Trata-se de agravo em recurso especial interposto por CIRILO SALVADOR CASA
contra decisão exarada pela il. Presidência do eg. Tribunal Regional Federal da 3 a Região (TRF
3 a Região).

Cuida-se, na origem, de embargos à execução opostos por CAIXA ECONÔMICA
FEDERAL - CEF - contra CIRILO SALVADOR CASA.

O il. Magistrado julgou parcialmente procedente o pedido (sentença às fls. 81/82 ).

Diante disso, CIRILO SALVADOR CASA interpôs apelação, a qual foi desprovida
pelo eg. TRF 3a Região, nos termos do v. acórdão, assim ementado (fl. 122):

PROCESSUAL CIVIL. EMBARGOS À EXECUÇÃO. EXCESSO DE
EXECUÇÃO. CADERNETA DE POUPANÇA. ATUALIZAÇÃO
MONETÁRIA. PROVIMENTOS COGES N°S 26 64 RESOLUÇÃO CJF
561/2007.Sentença prolatada na ação de conhecimento que não fixou
critérios de correção monetária.
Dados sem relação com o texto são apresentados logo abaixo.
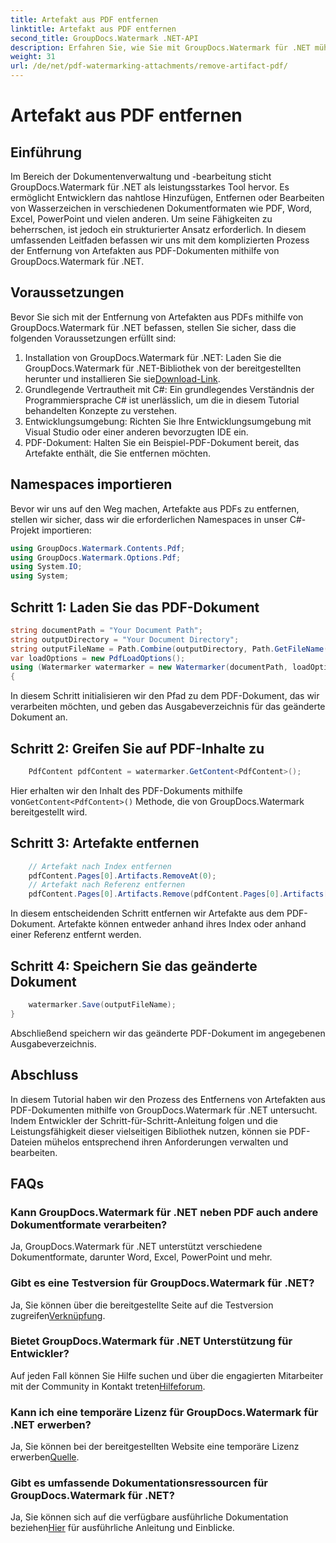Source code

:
 ```yaml
---
title: Artefakt aus PDF entfernen
linktitle: Artefakt aus PDF entfernen
second_title: GroupDocs.Watermark .NET-API
description: Erfahren Sie, wie Sie mit GroupDocs.Watermark für .NET mühelos Artefakte aus PDF-Dokumenten entfernen. Meistern Sie den Prozess Schritt für Schritt mit unserem umfassenden Tutorial.
weight: 31
url: /de/net/pdf-watermarking-attachments/remove-artifact-pdf/
---
```


# Artefakt aus PDF entfernen

## Einführung
Im Bereich der Dokumentenverwaltung und -bearbeitung sticht GroupDocs.Watermark für .NET als leistungsstarkes Tool hervor. Es ermöglicht Entwicklern das nahtlose Hinzufügen, Entfernen oder Bearbeiten von Wasserzeichen in verschiedenen Dokumentformaten wie PDF, Word, Excel, PowerPoint und vielen anderen. Um seine Fähigkeiten zu beherrschen, ist jedoch ein strukturierter Ansatz erforderlich. In diesem umfassenden Leitfaden befassen wir uns mit dem komplizierten Prozess der Entfernung von Artefakten aus PDF-Dokumenten mithilfe von GroupDocs.Watermark für .NET.
## Voraussetzungen
Bevor Sie sich mit der Entfernung von Artefakten aus PDFs mithilfe von GroupDocs.Watermark für .NET befassen, stellen Sie sicher, dass die folgenden Voraussetzungen erfüllt sind:
1. Installation von GroupDocs.Watermark für .NET: Laden Sie die GroupDocs.Watermark für .NET-Bibliothek von der bereitgestellten herunter und installieren Sie sie[Download-Link](https://releases.groupdocs.com/Watermark/net/).
2. Grundlegende Vertrautheit mit C#: Ein grundlegendes Verständnis der Programmiersprache C# ist unerlässlich, um die in diesem Tutorial behandelten Konzepte zu verstehen.
3. Entwicklungsumgebung: Richten Sie Ihre Entwicklungsumgebung mit Visual Studio oder einer anderen bevorzugten IDE ein.
4. PDF-Dokument: Halten Sie ein Beispiel-PDF-Dokument bereit, das Artefakte enthält, die Sie entfernen möchten.

## Namespaces importieren
Bevor wir uns auf den Weg machen, Artefakte aus PDFs zu entfernen, stellen wir sicher, dass wir die erforderlichen Namespaces in unser C#-Projekt importieren:
```csharp
using GroupDocs.Watermark.Contents.Pdf;
using GroupDocs.Watermark.Options.Pdf;
using System.IO;
using System;
```
## Schritt 1: Laden Sie das PDF-Dokument
```csharp
string documentPath = "Your Document Path";
string outputDirectory = "Your Document Directory";
string outputFileName = Path.Combine(outputDirectory, Path.GetFileName(documentPath));
var loadOptions = new PdfLoadOptions();
using (Watermarker watermarker = new Watermarker(documentPath, loadOptions))
{
```
In diesem Schritt initialisieren wir den Pfad zu dem PDF-Dokument, das wir verarbeiten möchten, und geben das Ausgabeverzeichnis für das geänderte Dokument an.
## Schritt 2: Greifen Sie auf PDF-Inhalte zu
```csharp
    PdfContent pdfContent = watermarker.GetContent<PdfContent>();
```
 Hier erhalten wir den Inhalt des PDF-Dokuments mithilfe von`GetContent<PdfContent>()` Methode, die von GroupDocs.Watermark bereitgestellt wird.
## Schritt 3: Artefakte entfernen
```csharp
    // Artefakt nach Index entfernen
    pdfContent.Pages[0].Artifacts.RemoveAt(0);
    // Artefakt nach Referenz entfernen
    pdfContent.Pages[0].Artifacts.Remove(pdfContent.Pages[0].Artifacts[0]);
```
In diesem entscheidenden Schritt entfernen wir Artefakte aus dem PDF-Dokument. Artefakte können entweder anhand ihres Index oder anhand einer Referenz entfernt werden.
## Schritt 4: Speichern Sie das geänderte Dokument
```csharp
    watermarker.Save(outputFileName);
}
```
Abschließend speichern wir das geänderte PDF-Dokument im angegebenen Ausgabeverzeichnis.

## Abschluss
In diesem Tutorial haben wir den Prozess des Entfernens von Artefakten aus PDF-Dokumenten mithilfe von GroupDocs.Watermark für .NET untersucht. Indem Entwickler der Schritt-für-Schritt-Anleitung folgen und die Leistungsfähigkeit dieser vielseitigen Bibliothek nutzen, können sie PDF-Dateien mühelos entsprechend ihren Anforderungen verwalten und bearbeiten.
## FAQs
### Kann GroupDocs.Watermark für .NET neben PDF auch andere Dokumentformate verarbeiten?
Ja, GroupDocs.Watermark für .NET unterstützt verschiedene Dokumentformate, darunter Word, Excel, PowerPoint und mehr.
### Gibt es eine Testversion für GroupDocs.Watermark für .NET?
 Ja, Sie können über die bereitgestellte Seite auf die Testversion zugreifen[Verknüpfung](https://releases.groupdocs.com/).
### Bietet GroupDocs.Watermark für .NET Unterstützung für Entwickler?
 Auf jeden Fall können Sie Hilfe suchen und über die engagierten Mitarbeiter mit der Community in Kontakt treten[Hilfeforum](https://forum.groupdocs.com/c/watermark/19).
### Kann ich eine temporäre Lizenz für GroupDocs.Watermark für .NET erwerben?
 Ja, Sie können bei der bereitgestellten Website eine temporäre Lizenz erwerben[Quelle](https://purchase.groupdocs.com/temporary-license/).
### Gibt es umfassende Dokumentationsressourcen für GroupDocs.Watermark für .NET?
 Ja, Sie können sich auf die verfügbare ausführliche Dokumentation beziehen[Hier](https://tutorials.groupdocs.com/Watermark/net/) für ausführliche Anleitung und Einblicke.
Tratando-se de débitos judiciais, e não tendo
a sentença especificado os moldes da correção monetária, deve o valor da
execução ser calculado com fundamento no Manual de Orientações de
Procedimentos para os Cálculos da Justiça Federal, aprovado pela
Resolução n° 242, de 03 de julho de 2001, atualmente pela Resolução n° 561,
de 02 de julho de 2007, ambas do Conselho da Justiça Federal,seguido pelos
Provimentos nos. 24 e 26,respectivamente, de 29 de abril de 1997 e 10 de
setembro de 2001, e, mais recentemente, pelo Provimento n° 64, de 28 de
abril de 2005 (art. 454), todos da Corregedoria-Geral da Justiça Federal da
3' Região.Ao contrário do alegado pelo apelante, o Provimento COGE
n.64/2005 continua em vigor, não tendo sido revogado pela Resolução
n.561/2007, cuja redação é clara no sentido de que estariam revogadas
apenas a Resolução n° 242/2001 e as disposições em contrário.Apelação
improvida.

Os embargos de declaração opostos foram rejeitados (acórdão de fls. 131/137).
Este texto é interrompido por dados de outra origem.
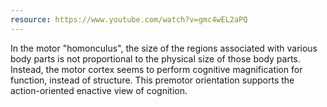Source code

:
 ```yaml
---
resource: https://www.youtube.com/watch?v=gmc4wEL2aPQ
---
```


In the motor "homonculus", the size of the regions associated with various body parts is not proportional to the physical size of those body parts. Instead, the motor cortex seems to perform cognitive magnification for function, instead of structure. This premotor orientation supports the action-oriented enactive view of cognition.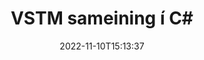 ---
############################# Static ############################
layout: "auto-gen-merge"
date: 2022-11-10T15:13:37
draft: false
otherformats: epub html mht mhtml odp ods odt one otp ott pdf pps ppsx ppt pptx rtf

############################# Head ############################
head_title: "Sameina VSTM skrár í C# | VSTM Samruni"
head_description: "Sameina margar VSTM skrár í eina skrá með því að nota C# .NET skjalasamruna API. Sameina tilteknar síður eða blaðsíðubil frá ýmsum skjölum í eitt skjal."

############################# Header ############################
title: "VSTM sameining í C#"
description: "Sameina VSTM með nokkrum línum af .NET kóða."
bg_image: "https://cms.admin.containerize.com/templates/aspose/App_Themes/V3/images/bg/header1.png"
bg_overlay: false
button:
    enable: true
    icon: "fas fa-arrow-down"
    label: "Sækja ókeypis prufuáskrift"
    link: "https://downloads.groupdocs.com/merger/net"

############################# SubMenu ############################
submenu:
    enable: true

    left:
        img_alt: "GroupDocs.Merger for .NET"
        image: "https://cms.admin.containerize.com/templates/groupdocs/images/product-logos/90x90-noborder/groupdocs-merger-net.png"
        product: "GroupDocs.Merger"
        platform: ".NET"

    middle:
        button:

            # button loop
            - link: "https://apireference.groupdocs.com/merger/net"
              text: "API tilvísun"

            # button loop
            - link: "https://github.com/groupdocs-merger"
              text: "Dæmi um kóða"

            # button loop
            - link: "https://products.groupdocs.app/merger/family"
              text: "Sýningar í beinni"

            # button loop
            - link: "https://purchase.groupdocs.com/pricing/merger/net"
              text: "Verðlag"

    right:
        link_download: "https://downloads.groupdocs.com/merger"
        link_learn: "https://docs.groupdocs.com/merger/net"
        link_buy: "https://purchase.groupdocs.com"

############################# About ############################
about:
    enable: true
    title: "Um GroupDocs.Merger for .NET API"
    content: |
        [GroupDocs.Merger for .NET](/is/merger/net/) býður upp á þægilega lausn til að sameina margar PDF, Microsoft Office (Word, Excel, PowerPoint, OneNote), OpenDocument, HTML, myndir og mörg önnur skjöl í einni skrá innan .NET forrita. GroupDocs.Merger mun spara þér mikla fyrirhöfn, þar sem þú hefur leyfi til að sameina VSTM skjöl - það er engin þörf á að setja upp hugbúnað frá þriðja aðila, skjáborðsforrit eða viðbætur. Nú er óþarfi að eyða tíma þínum og sameina skrár handvirkt! Hlutverk GroupDocs er að veita bestu gæði og einfalda verkflæði skjalavinnslu.
        
        GroupDocs.Merger API er rétti kosturinn fyrir fyrirtækjalausnir sem þurfa að sameina skrár. Þessi API eru vel studd á öllum helstu stýrikerfum og kerfum þar á meðal .NET Framework, .NET Standard, .NET Core, Mono.

############################# Steps ############################
steps:
    enable: true
    title_left: "Hvernig á að sameina margar VSTM skrár"
    content_left: |
        [GroupDocs.Merger for .NET](/is/merger/net/) auðveldar forriturum .NET að sameina tvær eða fleiri VSTM skrár í forritum sínum með því að innleiða nokkur auðveld skref.
        
        * Búðu til nýtt tilvik af **Merger** og sendu frumskjalsslóð sem byggingarbreytu.
        * Hringdu í **Join** í **Merger** bekknum og farðu yfir aðra frumskjalsleiðina.
        * Hringdu í **Save** af bekknum **Merger** til að vista sameinað skjal.

    title_right: "kerfis kröfur"
    content_right: |
        GroupDocs.Merger for .NET API eru studd á öllum helstu kerfum og stýrikerfum. Áður en þú keyrir kóðann hér að neðan skaltu ganga úr skugga um að þú hafir eftirfarandi forsendur uppsettar á kerfinu þínu.

        * Stýrikerfi: Microsoft Windows, Linux, MacOS
        * Þróunarumhverfi: Visual Studio, Xamarin, MonoDevelop
        * Rammar: .NET Framework, .NET Standard, .NET Core, Mono
        * Sæktu nýjustu útgáfuna af GroupDocs.Merger for .NET frá [NuGet](https://www.nuget.org/packages/groupdocs.merger)
         
    code: |
     {{% merger/additional-styles %}}
     {{< merger/code-merger title="Hvernig á að sameina VSTM skrár með því að nota C# dæmi kóða">}}

        ```csharp    
        // Sameina VSTM skrár með því að nota GroupDocs.Merger API
        // Staðfestu samruna með inntaksskjali VSTM
        using (Merger merger = new Merger("input1.vstm"))
          {
            // Hringdu í Join aðferð samrunaflokkatilviks og sendu aðra frumskjalsslóð
            merger.Join("input2.vstm");
    
            // Kallaðu á vistunaraðferð samrunaflokkatilviks til að vista sameinað skjal
            merger.Save("merged-file.vstm");
          }
        ```
     {{< /merger/code-merger >}}

############################# Demos ############################
demos:
    enable: true
    title: "Lifandi kynningar - forrit á netinu til að sameina skjöl"
    content: |
       Sameina fleiri en eina VSTM skrá núna með því að fara á [GroupDocs.Merger Live Demos](https://products.groupdocs.app/merger/vstm) vefsíðu.
       Lifandi kynningin hefur eftirfarandi kosti.
        
############################# About Formats ############################
about_formats:
    enable: true

############################# More Formats ############################
more_formats:
    enable: true
    title: "Sameina önnur skjalasnið"
    content: |
        .NET skjalasamruna API fyrir skráarsnið og myndir. Sameina sum af vinsælustu skjalasniðunum eins og fram kemur hér að neðan.

############################# Back to top ###############################
back_to_top:
    enable: true
---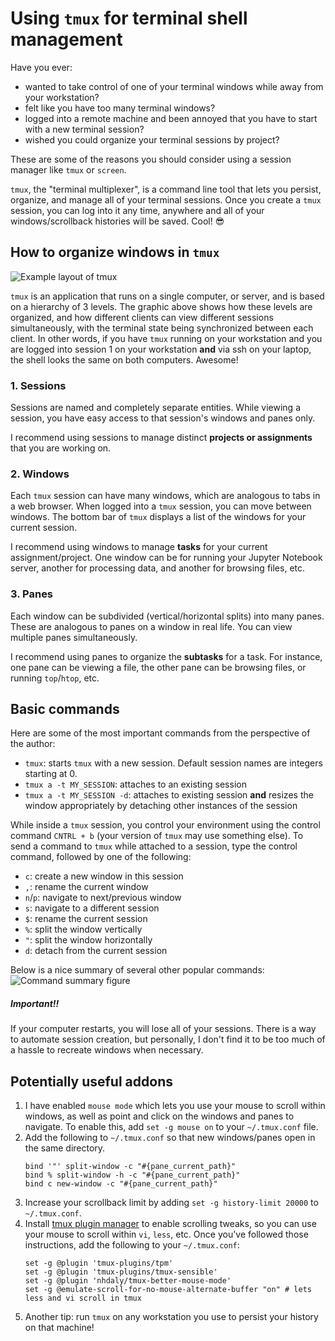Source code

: # Using `tmux` for terminal shell management

Have you ever:

* wanted to take control of one of your terminal windows while away from your workstation?
* felt like you have too many terminal windows?
* logged into a remote machine and been annoyed that you have to start with a new terminal session?
* wished you could organize your terminal sessions by project? 


These are some of the reasons you should consider using a session manager like `tmux` or `screen`.

`tmux`, the "terminal multiplexer", is a command line tool that lets you persist, organize, and manage all of your terminal sessions. Once you create a `tmux` session, you can log into it any time, anywhere and all of your windows/scrollback histories will be saved. Cool! 😎

## How to organize windows in `tmux` 

![Example layout of tmux](https://wtanaka.com/system/files/tmux.png)

`tmux` is an application that runs on a single computer, or server, and is based on a hierarchy of 3 levels. The graphic above shows how these levels are organized, and how different clients can view different sessions simultaneously, with the terminal state being synchronized between each client. In other words, if you have `tmux` running on your workstation and you are logged into session 1 on your workstation **and** via ssh on your laptop, the shell looks the same on both computers. Awesome!

### 1. Sessions
Sessions are named and completely separate entities. While viewing a session, you have easy access to that session's windows and panes only. 

I recommend using sessions to manage distinct **projects or assignments** that you are working on. 

### 2. Windows
Each `tmux` session can have many windows, which are analogous to tabs in a web browser. When logged into a `tmux` session, you can move between windows. The bottom bar of `tmux` displays a list of the windows for your current session. 

I recommend using windows to manage **tasks** for your current assignment/project. One window can be for running your Jupyter Notebook server, another for processing data, and another for browsing files, etc.

### 3. Panes
Each window can be subdivided (vertical/horizontal splits) into many panes. These are analogous to panes on a window in real life. You can view multiple panes simultaneously.


I recommend using panes to organize the **subtasks** for a task. For instance, one pane can be viewing a file, the other pane can be browsing files, or running `top`/`htop`, etc.

## Basic commands

Here are some of the most important commands from the perspective of the author:

* `tmux`: starts `tmux` with a new session. Default session names are integers starting at 0.
* `tmux a -t MY_SESSION`: attaches to an existing session
* `tmux a -t MY_SESSION -d`: attaches to existing session **and** resizes the window appropriately by detaching other instances of the session

While inside a `tmux` session, you control your environment using the control command `CNTRL + b` (your version of `tmux` may use something else). To send a command to `tmux` while attached to a session, type the control command, followed by one of the following:

* `c`: create a new window in this session
* `,`: rename the current window
* `n`/`p`: navigate to next/previous window
*  `s`: navigate to a different session
*  `$`: rename the current session
*  `%`: split the window vertically
*  `"`: split the window horizontally
*  `d`: detach from the current session

Below is a nice summary of several other popular commands:
![Command summary figure](https://linuxacademy.com/site-content/uploads/2016/08/tmux-3-1-1024x640.png)

##### Important!!

If your computer restarts, you will lose all of your sessions. There is a way to automate session creation, but personally, I don't find it to be too much of a hassle to recreate windows when necessary.

## Potentially useful addons
1. I have enabled `mouse mode` which lets you use your mouse to scroll within windows, as well as point and click on the windows and panes to navigate. To enable this, add `set -g mouse on` to your `~/.tmux.conf` file.
2. Add the following to `~/.tmux.conf` so that new windows/panes open in the same directory. 
     ```
     bind '"' split-window -c "#{pane_current_path}"
     bind % split-window -h -c "#{pane_current_path}"
     bind c new-window -c "#{pane_current_path}"
     ```
3. Increase your scrollback limit by adding `set -g history-limit 20000` to `~/.tmux.conf`.
4. Install [tmux plugin manager](https://github.com/tmux-plugins/tpm) to enable scrolling tweaks, so you can use your mouse to scroll within `vi`, `less`, etc. Once you've followed those instructions, add the following to your `~/.tmux.conf`:
    ```
    set -g @plugin 'tmux-plugins/tpm'
    set -g @plugin 'tmux-plugins/tmux-sensible'
    set -g @plugin 'nhdaly/tmux-better-mouse-mode'
    set -g @emulate-scroll-for-no-mouse-alternate-buffer "on" # lets less and vi scroll in tmux
    ```
5. Another tip: run `tmux` on any workstation you use to persist your history on that machine!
Inconformado, CIRILO SALVADOR CASA interpôs recurso especial, com fulcro
no art. 105, inciso III, alíneas “a" e “c", da CF/88, no qual alega, além da divergência
jurisprudencial, violação do art. 535 do CPC/73, do art. 1.266 do CC/1916; e da Lei n. 6.889/81.

Como dito, o apelo nobre foi inadmitido às fls. 208/211.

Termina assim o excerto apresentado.